Tim Barto is Vice President at Alaska Policy Forum, where team building consists of going bowling instead of the movie theater.

9 COMMENTS

    • A comment from someone whose own son and daughter isn’t the wh***. If sexual immorality is the struggle and exploitation your ‘baby’ is going through, you’d think differently. When parents and adults
      stop caring what happens to other parent’s ‘babies’, then
      we are sodom. I
      wonder
      what about the children and teens of sodom when sodom was destroyed? Those children during that time must been as wicked, sexually immoral, and selfish as their parents and the adults didn’t care not even for their own childrens purity, so the depraved children faced the same judgement as their depraved parents.

  1. Great piece Tim. You are braver than me to sit through the Woke play-by-play that accompanied the Oscars.

  2. What used to be is no more because we, the conservatives, have allowed it by non-participation. Unfortunately, being cordial, courteous and kind, which is what the Bible tells us, is no longer the proper thing to do. Otherwise, we wouldn’t have what we have on television (which I don’t watch at all), in the movies, in music and ANY other “entertainment” you want to watch or listen to. It is time for the people who cannot stomach what is happening to become engaged and let our voices be heard.

    Thanks to Must Read Alaska, we can do that, along with other venues.

  3. I could care less what Hollywood does.
    Slap each other have sex with each other, all become trannies, whatever.

    I don’t care.

  4. This move was probably charted out on Madison Avenue years ago. It’s part of the conditioning the population may see in a contemporary era we are being prepared to participate in.

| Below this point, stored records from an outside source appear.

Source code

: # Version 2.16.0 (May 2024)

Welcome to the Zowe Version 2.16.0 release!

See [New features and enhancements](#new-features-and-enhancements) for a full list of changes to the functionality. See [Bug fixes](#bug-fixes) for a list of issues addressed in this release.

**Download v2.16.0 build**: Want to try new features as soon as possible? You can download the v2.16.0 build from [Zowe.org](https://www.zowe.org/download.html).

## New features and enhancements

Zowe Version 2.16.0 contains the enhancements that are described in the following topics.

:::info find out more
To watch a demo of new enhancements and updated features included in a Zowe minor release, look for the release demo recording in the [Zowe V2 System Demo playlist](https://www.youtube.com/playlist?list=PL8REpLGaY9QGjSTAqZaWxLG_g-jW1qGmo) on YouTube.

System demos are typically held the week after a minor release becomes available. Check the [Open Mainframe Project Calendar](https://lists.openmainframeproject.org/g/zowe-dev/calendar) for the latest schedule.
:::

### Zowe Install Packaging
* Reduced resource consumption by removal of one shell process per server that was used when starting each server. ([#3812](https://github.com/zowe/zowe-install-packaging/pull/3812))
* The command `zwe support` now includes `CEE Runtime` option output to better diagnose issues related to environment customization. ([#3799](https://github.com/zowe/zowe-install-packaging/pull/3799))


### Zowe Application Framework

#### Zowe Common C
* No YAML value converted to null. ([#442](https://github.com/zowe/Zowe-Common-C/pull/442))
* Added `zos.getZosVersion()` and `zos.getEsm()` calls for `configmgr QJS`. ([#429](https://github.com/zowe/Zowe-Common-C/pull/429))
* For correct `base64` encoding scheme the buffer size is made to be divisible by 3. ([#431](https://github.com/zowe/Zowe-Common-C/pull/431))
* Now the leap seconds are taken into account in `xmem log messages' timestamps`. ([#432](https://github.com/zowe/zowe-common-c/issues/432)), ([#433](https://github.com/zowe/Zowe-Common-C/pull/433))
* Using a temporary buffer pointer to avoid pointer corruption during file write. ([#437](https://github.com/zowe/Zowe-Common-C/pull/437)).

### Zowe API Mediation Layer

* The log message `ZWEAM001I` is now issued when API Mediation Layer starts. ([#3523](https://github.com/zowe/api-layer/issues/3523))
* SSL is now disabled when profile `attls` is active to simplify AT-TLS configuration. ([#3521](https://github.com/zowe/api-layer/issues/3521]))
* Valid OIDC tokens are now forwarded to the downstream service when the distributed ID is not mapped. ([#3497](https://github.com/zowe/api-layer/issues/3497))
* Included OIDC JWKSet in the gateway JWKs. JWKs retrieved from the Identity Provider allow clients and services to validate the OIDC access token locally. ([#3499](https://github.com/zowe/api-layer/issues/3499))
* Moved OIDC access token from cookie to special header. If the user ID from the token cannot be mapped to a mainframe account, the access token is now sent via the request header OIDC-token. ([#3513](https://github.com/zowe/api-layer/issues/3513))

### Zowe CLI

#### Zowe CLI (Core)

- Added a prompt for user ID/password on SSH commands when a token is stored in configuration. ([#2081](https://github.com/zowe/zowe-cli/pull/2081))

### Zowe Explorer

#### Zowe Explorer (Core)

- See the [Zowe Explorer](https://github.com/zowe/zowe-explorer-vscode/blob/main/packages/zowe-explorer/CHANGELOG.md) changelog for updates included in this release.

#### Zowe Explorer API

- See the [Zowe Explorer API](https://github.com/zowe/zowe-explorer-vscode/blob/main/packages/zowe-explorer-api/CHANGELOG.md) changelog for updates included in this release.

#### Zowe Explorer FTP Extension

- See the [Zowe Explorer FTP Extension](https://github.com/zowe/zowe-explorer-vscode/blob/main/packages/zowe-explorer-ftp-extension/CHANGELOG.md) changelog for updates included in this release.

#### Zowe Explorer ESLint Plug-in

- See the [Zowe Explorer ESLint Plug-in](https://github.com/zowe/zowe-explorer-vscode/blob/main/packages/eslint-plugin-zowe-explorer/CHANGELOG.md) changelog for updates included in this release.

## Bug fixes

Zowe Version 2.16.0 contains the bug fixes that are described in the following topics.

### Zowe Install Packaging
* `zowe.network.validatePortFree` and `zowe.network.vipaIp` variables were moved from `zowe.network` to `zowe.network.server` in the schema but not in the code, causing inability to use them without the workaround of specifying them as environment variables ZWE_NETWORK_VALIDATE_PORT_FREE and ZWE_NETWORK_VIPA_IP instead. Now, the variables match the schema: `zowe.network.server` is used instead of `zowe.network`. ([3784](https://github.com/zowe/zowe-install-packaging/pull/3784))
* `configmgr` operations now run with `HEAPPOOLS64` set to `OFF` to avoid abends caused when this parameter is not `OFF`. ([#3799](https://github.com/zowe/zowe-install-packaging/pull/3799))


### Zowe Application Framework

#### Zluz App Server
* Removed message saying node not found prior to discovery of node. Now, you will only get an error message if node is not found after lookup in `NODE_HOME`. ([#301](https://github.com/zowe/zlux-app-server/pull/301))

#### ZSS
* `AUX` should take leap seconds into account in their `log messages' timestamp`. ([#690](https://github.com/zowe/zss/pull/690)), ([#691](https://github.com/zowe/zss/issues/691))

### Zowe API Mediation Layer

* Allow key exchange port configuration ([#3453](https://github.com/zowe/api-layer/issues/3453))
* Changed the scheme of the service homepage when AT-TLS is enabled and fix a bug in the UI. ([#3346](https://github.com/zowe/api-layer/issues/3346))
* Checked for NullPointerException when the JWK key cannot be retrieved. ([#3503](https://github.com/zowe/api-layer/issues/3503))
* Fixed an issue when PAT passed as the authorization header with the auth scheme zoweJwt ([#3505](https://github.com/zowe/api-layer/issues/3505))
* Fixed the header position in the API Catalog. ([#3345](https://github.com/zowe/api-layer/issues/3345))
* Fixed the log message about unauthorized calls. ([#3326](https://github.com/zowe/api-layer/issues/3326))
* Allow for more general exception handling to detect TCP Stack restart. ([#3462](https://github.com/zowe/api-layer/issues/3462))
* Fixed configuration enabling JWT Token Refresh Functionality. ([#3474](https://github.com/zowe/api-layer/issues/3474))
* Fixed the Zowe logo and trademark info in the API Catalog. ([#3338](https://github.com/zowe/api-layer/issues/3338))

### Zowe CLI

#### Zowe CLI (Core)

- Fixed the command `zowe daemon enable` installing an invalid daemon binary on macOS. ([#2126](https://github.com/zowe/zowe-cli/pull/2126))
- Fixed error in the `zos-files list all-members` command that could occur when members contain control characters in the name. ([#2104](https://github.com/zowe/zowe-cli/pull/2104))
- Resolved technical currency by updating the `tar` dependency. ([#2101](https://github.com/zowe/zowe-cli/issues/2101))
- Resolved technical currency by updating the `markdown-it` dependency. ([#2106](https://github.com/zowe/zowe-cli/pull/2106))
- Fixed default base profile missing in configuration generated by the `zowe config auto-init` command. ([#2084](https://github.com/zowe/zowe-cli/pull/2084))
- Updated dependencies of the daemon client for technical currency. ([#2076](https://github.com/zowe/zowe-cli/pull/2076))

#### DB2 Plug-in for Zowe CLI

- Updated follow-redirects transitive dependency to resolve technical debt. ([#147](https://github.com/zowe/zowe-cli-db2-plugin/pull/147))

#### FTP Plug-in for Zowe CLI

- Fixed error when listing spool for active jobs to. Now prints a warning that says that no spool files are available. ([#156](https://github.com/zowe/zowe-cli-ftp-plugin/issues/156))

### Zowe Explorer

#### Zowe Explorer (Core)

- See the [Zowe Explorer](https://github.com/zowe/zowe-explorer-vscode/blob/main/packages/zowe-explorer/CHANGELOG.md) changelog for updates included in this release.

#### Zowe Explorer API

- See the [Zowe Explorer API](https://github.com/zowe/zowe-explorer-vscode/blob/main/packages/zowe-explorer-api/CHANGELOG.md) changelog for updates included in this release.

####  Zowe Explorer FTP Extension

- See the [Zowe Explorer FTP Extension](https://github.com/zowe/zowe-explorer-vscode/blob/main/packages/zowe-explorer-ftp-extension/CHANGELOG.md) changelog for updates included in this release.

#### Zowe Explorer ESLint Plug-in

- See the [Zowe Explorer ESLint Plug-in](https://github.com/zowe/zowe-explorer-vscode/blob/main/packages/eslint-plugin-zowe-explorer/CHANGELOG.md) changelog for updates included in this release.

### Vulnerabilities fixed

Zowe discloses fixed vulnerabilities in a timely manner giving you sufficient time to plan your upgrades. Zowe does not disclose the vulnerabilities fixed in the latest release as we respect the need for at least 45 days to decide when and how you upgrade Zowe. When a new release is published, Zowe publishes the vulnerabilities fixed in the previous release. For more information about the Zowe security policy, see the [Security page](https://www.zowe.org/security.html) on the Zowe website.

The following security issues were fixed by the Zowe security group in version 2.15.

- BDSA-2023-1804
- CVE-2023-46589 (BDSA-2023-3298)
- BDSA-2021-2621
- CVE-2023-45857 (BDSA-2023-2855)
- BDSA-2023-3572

  5. i wanted to read into the Hall/Brolin/Momoa incident, couldn’t find it anywhere else, and god i hope the mainstream media starts caring about addressing things like that so i don’t have to sit through another painfully written article on this joke of a website. no wonder alaska has such high suicide rates. i appreciate you commenting on something that isn’t being talked about but oh my god please get some hoes, or an xbox; literally anything to make you happy. if you’re ever in georgia i’ll take you to a texas roadhouse and get you some peanuts.